What is the Cerrado?
Cerrado is the word used in Brazil to define the vegetation that covers the central part of the South-American continent, most of which is part of the territory of Brazil. This is the ecosystem equivalent to the African Savanna, but don’t be fooled by the analogy. The Cerrado looks in many places more like a short forest, than a savanna. As you can see in this picture below. That makes it a great area for trekking.
The biological diversity of this ecosystem is staggering. The Environmental Ministry of Brazil reports that 11,627 species of native plants have been catalogued for this ecosystem. A small trek in Chapada dos Veaderiors paints that picture impeccably.
This plant diversity supports a great variety of species of fauna such as: 837 species of birds, 199 mammals, and around 320 species of amphibian and reptiles. It is thought that as much as 13% of the tropical butterflies and 35% of bee species find their home in the this lush savanna.
But the star of the animals are the fish, with over 1200 species reported to live in the numerous rivers and streams that cross the Cerrado lands. And as such, swimming in crystal clear rivers and snorkelling with fish are big tourism attractions in Cerrado zones.
The huge biodiversity and the property to protect water and soil are what make the Cerrado so important. Not only for nature conservation reasons but for economic reasons too. Many of its plants are used for medicine and others are used for its properties in the cosmetic industry. And let’s not forget that many of the fruits you eat in Brazil originate from Cerrado. But not only in Brazil; the pineapple and the Cashew Nut, that are commercialised all over the world, are native to this ecosystem.
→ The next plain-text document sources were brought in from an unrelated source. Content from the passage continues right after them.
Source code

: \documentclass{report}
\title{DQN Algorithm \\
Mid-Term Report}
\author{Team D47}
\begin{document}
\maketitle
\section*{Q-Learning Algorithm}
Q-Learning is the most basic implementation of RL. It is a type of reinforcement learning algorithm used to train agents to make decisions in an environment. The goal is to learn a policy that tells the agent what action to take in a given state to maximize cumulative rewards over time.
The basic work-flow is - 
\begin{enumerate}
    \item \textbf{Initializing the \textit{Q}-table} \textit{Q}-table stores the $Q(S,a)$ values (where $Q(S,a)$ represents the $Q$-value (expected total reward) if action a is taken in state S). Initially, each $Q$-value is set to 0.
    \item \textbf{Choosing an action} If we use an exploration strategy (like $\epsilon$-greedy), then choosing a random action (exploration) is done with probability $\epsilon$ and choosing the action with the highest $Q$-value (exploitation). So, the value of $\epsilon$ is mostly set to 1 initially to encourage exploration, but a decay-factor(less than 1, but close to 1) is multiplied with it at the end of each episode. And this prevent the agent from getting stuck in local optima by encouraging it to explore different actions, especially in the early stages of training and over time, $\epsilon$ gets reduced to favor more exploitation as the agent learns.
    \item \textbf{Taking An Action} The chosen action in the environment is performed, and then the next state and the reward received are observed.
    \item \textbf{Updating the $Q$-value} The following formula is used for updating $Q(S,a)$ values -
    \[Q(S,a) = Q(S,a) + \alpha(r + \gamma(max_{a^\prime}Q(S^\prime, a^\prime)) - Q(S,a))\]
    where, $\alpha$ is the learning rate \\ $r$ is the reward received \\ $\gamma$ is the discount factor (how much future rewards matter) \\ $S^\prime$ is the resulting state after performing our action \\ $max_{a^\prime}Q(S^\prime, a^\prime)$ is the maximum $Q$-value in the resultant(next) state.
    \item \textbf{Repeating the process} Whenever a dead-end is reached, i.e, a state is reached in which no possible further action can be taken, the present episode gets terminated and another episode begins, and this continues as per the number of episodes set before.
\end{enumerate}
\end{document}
Despite its economic importance, the Cerrado is under huge threat due to conversion to agricultural land. As the area is naturally flat, enjoys warm temperatures and great water availability, it is ideal for cereal production, sugar cane in the past and more recently soya beans to support the growing cattle industry and for exports. Soya plantations have taken the Cerrado by storm and many areas that used to be covered in gorgeous Cerrado vegetation are today reduced to a huge sea of soya that has destroyed and fragmented the habitat of all natural species. Such as this tapir bellow, crossing the field to get to the forested area.